BACKGROUND: Free radicals formed during ischemia and reperfusion can lead to lipid peroxidation (LPO) and the formation of 4-hydroxy-2-nonenal (4-HNE), one of the most toxic products of LPO. Using a heterotopic rat heart transplantation model we investigated endogenous 4-HNE formation as a response to cold storage of the transplant and warm blood reperfusion in the recipient. METHODS: Lewis rat hearts were subjected to 30, 240 or 480 minutes of 4 degrees C cold ischemia in Bretschneider cardioplegic solution without or with transplantation and 240-minute reperfusion in F344 recipients. The amount of 4-HNE modified proteins was quantified in rat heart cryosections with an antibody recognizing cysteine-, histidine- and lysine-4-HNE Michael adducts and image analysis of immunostained tissue. RESULTS: We detected 4-HNE-modified proteins in ischemic rat hearts after transplantation and reperfusion. In hearts submitted to ischemia only, 4-HNE-protein adducts comprised 0.7 +/- 0.3% (30 minutes), 0.7 +/- 0.4% (240 minutes) and 0.2 +/- 0.1% (480 minutes) (mean +/- SEM) of the tissue area. Transplantation and reperfusion in the recipient significantly increased the amount of protein adducts to 6.8 +/- 2.6% (p = 0.041), 5.2 +/- 1.4% (p = 0.009) and 5.7 +/- 0.9% (p = 0.002) in 30-, 240- and 480-minute ischemic hearts, respectively. CONCLUSIONS: Under the conditions applied in the present study, cold ischemia for >30 minutes did not significantly alter the amount of 4-HNE protein adducts. However, because after transplantation and reperfusion, 6% of heart tissue consisted of 4-HNE-modified proteins, it can be assumed that this damage negatively affects long-term survival of the transplant.

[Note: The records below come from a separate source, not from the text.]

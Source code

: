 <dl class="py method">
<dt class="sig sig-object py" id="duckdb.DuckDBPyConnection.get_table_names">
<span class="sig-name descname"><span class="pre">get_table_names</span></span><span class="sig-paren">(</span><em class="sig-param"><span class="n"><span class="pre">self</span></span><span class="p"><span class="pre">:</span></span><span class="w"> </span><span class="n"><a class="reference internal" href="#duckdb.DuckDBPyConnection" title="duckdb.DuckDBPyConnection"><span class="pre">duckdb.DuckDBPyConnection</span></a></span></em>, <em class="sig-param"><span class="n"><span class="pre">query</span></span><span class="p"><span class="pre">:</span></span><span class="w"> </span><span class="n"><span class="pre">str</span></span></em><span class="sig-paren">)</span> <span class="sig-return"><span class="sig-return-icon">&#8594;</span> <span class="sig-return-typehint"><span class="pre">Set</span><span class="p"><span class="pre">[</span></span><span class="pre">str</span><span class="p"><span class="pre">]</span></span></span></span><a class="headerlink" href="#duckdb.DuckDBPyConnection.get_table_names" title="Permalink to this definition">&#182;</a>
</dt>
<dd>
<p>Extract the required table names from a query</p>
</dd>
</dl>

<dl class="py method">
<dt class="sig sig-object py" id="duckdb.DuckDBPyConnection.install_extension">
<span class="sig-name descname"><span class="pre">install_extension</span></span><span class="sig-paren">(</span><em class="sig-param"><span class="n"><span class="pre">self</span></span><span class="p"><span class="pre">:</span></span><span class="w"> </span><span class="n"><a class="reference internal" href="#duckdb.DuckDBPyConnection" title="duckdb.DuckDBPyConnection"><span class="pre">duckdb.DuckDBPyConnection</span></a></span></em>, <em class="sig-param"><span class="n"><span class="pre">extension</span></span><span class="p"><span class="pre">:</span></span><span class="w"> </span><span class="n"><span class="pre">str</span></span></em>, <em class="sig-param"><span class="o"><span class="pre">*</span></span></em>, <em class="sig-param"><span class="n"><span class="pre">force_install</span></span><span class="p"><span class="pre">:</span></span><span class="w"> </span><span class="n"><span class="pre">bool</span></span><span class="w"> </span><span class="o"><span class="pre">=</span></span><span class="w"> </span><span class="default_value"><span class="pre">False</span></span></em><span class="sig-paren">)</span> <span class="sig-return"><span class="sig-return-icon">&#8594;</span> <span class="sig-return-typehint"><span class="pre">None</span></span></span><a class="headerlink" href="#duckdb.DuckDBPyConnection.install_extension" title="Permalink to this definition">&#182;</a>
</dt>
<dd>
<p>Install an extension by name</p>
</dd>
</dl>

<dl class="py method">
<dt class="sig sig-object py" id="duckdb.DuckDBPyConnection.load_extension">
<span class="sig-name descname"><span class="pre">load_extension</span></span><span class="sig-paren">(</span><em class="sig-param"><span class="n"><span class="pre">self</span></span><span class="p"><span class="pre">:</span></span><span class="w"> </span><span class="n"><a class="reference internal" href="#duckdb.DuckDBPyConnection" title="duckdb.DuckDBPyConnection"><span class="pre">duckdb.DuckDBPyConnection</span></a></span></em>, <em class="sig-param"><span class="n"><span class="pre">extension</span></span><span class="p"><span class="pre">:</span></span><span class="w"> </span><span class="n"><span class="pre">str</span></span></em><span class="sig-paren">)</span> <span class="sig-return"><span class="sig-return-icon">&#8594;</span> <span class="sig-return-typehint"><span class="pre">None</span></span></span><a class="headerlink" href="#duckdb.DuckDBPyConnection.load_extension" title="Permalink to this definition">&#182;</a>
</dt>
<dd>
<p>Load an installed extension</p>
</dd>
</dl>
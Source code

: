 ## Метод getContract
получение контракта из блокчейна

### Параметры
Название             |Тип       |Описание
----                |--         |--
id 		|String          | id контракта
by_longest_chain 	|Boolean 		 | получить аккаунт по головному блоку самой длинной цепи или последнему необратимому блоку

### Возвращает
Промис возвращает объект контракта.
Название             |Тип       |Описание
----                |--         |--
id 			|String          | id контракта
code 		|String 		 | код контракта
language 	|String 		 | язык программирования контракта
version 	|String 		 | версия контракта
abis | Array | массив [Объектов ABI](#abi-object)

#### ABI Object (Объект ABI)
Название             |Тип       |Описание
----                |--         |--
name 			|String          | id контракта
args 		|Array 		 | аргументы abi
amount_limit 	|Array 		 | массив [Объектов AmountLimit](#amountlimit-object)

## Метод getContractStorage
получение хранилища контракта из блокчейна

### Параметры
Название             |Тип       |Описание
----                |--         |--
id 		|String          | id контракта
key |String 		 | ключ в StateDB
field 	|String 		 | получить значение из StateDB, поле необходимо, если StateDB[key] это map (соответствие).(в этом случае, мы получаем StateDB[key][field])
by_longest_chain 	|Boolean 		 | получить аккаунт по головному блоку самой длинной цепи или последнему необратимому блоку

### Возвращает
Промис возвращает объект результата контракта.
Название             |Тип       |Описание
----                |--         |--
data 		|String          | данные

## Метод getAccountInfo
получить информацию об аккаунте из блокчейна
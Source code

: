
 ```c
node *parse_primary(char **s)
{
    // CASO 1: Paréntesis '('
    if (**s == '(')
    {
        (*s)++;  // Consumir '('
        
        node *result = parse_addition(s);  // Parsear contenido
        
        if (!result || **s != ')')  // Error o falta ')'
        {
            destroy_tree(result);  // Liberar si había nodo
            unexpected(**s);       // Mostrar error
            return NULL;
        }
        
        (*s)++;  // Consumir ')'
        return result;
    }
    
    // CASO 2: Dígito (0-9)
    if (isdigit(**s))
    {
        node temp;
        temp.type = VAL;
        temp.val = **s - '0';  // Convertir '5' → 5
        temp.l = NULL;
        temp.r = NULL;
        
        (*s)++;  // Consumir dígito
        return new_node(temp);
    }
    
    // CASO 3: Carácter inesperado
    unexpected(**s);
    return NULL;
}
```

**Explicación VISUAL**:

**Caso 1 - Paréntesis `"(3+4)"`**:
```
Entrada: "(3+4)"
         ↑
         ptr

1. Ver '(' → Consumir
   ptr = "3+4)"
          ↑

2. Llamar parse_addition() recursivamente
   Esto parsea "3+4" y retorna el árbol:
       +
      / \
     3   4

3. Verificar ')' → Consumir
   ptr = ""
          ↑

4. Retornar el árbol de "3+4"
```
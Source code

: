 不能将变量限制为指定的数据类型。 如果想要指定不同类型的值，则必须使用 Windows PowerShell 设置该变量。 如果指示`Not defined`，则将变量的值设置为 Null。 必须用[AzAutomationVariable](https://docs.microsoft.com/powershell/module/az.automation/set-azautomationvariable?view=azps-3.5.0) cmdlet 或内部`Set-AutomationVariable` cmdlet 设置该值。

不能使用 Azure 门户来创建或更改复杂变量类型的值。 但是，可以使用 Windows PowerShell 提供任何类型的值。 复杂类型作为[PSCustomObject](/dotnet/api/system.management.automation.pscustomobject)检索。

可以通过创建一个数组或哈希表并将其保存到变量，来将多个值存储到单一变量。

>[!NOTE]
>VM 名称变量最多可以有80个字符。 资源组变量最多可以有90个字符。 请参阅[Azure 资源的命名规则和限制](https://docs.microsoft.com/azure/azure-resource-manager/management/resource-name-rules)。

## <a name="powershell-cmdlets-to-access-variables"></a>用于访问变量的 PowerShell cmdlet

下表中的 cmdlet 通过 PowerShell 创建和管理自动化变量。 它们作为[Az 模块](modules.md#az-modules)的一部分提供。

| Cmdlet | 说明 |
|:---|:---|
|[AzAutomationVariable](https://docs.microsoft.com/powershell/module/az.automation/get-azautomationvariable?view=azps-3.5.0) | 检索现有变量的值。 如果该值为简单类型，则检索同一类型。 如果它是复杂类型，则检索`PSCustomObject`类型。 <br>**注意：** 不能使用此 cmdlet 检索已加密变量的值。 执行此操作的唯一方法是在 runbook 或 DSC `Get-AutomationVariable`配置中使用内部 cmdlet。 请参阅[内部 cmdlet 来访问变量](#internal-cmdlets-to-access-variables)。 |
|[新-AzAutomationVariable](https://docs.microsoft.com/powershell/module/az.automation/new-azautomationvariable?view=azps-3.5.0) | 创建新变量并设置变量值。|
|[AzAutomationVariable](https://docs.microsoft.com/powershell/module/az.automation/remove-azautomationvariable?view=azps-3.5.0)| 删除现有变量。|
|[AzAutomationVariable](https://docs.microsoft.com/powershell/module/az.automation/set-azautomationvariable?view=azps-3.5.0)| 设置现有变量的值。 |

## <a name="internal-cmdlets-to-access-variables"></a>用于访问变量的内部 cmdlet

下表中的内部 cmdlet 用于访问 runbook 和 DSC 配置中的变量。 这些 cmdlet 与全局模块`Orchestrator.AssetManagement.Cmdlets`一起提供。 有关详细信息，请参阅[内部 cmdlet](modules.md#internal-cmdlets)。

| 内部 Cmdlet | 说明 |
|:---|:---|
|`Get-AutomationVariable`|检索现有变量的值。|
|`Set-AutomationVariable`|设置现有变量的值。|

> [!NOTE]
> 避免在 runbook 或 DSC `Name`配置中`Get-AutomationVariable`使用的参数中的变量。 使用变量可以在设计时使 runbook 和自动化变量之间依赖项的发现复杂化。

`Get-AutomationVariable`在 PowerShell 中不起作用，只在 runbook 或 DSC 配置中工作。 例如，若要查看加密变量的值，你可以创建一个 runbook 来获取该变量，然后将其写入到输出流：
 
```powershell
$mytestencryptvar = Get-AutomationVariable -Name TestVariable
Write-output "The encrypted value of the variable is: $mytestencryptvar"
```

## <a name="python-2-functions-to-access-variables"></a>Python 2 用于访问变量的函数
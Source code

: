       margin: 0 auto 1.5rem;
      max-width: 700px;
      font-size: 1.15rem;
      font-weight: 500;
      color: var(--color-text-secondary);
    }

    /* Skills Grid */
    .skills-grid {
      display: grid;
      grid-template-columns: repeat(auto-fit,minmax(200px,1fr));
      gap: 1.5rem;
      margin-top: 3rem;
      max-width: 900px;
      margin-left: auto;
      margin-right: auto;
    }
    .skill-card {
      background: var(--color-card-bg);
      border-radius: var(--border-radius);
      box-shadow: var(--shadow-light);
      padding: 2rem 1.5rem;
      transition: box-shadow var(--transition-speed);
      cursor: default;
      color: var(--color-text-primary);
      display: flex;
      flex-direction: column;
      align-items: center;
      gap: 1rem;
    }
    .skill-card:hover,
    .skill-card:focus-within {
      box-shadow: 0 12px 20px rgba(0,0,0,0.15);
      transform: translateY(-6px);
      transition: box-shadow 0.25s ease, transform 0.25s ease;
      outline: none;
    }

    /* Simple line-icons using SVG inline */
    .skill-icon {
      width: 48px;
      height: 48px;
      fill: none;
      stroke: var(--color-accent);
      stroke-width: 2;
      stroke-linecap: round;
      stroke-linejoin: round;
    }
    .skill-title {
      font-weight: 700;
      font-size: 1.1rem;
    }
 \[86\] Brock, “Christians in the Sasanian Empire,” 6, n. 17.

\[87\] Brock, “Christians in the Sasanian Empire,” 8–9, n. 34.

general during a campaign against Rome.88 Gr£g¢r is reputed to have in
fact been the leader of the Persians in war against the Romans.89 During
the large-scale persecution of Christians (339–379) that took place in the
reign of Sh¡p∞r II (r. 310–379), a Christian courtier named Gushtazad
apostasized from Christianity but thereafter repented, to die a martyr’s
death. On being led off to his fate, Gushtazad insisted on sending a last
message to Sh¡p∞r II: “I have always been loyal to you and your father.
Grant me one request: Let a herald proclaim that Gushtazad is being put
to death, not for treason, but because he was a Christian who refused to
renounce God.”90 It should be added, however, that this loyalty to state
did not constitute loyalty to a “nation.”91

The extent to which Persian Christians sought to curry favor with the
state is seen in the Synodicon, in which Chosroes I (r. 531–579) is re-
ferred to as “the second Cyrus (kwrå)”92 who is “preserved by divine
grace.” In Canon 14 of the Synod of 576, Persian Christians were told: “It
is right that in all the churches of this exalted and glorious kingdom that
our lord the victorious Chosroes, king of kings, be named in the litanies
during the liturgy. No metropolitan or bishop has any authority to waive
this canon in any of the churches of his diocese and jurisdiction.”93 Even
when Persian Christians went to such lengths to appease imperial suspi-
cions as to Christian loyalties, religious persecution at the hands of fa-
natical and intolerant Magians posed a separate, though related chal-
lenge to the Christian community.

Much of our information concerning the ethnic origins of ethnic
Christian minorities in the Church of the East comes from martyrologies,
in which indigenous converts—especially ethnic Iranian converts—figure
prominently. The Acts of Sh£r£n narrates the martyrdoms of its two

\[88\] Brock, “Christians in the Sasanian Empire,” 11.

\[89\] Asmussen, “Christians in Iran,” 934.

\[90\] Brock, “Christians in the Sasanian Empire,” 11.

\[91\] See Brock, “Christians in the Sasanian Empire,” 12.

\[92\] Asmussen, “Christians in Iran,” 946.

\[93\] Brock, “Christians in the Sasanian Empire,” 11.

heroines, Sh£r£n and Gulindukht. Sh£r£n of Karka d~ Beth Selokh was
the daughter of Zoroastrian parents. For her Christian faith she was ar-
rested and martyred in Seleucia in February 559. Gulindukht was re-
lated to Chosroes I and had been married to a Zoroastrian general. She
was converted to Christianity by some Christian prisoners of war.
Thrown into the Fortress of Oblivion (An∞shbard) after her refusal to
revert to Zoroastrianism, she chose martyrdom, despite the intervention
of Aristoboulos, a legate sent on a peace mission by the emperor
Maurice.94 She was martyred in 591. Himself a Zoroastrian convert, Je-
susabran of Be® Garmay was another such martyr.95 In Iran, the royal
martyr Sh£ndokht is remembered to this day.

Heterotopic rat heart transplantation: severe loss of glutathione in 8-hour ischemic hearts.

BACKGROUND: Tissue damage caused by reactive oxygen species (ROS) formed during ischemia/reperfusion seems to be an important risk factor in the failure of transplanted hearts. Although endogenous anti-oxidants protect the myocardium against free radical attack under physiologic conditions, their capacity may become limited during severe oxidative stress. Thus, we investigated the effect of 8-hour cold ischemia on the myocardial anti-oxidative defense system in a heterotopic rat heart transplantation model. METHODS: Lewis rat hearts were subjected to 30 or 480 minutes of 4 degrees C cold ischemia in Bretschneider cardioplegic solution with or without transplantation and reperfusion (30 or 240 minutes) into F344 recipients. Activity levels of superoxide dismutase, catalase, glutathione peroxidase, glutathione reductase and glutathione S-transferase (GST), and concentrations of glutathione (GSH), glutathione disulfide (GSSG) and lipid hydroperoxides (LOOH) were analyzed in heart homogenates. For histology, cross-sections of the ventricles were stained with hematoxylin-eosin. RESULTS: Except for GST, enzyme activities and GSSG concentration increased and the glutathione redox ratio (GSH/GSH + 2GSSG) significantly decreased in 480-minute ischemic hearts compared with those with 30-minute ischemia. Reperfusion dramatically decreased both GSH and GSSG and increased LOOH formation but without severe histopathologic findings in the transplants. Applying a tree-structured classifier technique, GSH and LOOH were identified as significant features indicative of transplantation-induced oxidative stress. CONCLUSIONS: In the present study severe loss of glutathione and formation of LOOH indicated transplantation-induced oxidative stress in the rat heart; therefore, alterations of these parameters may hint at relevant deficits in the myocardial anti-oxidative defense and may also predict subsequent tissue damage.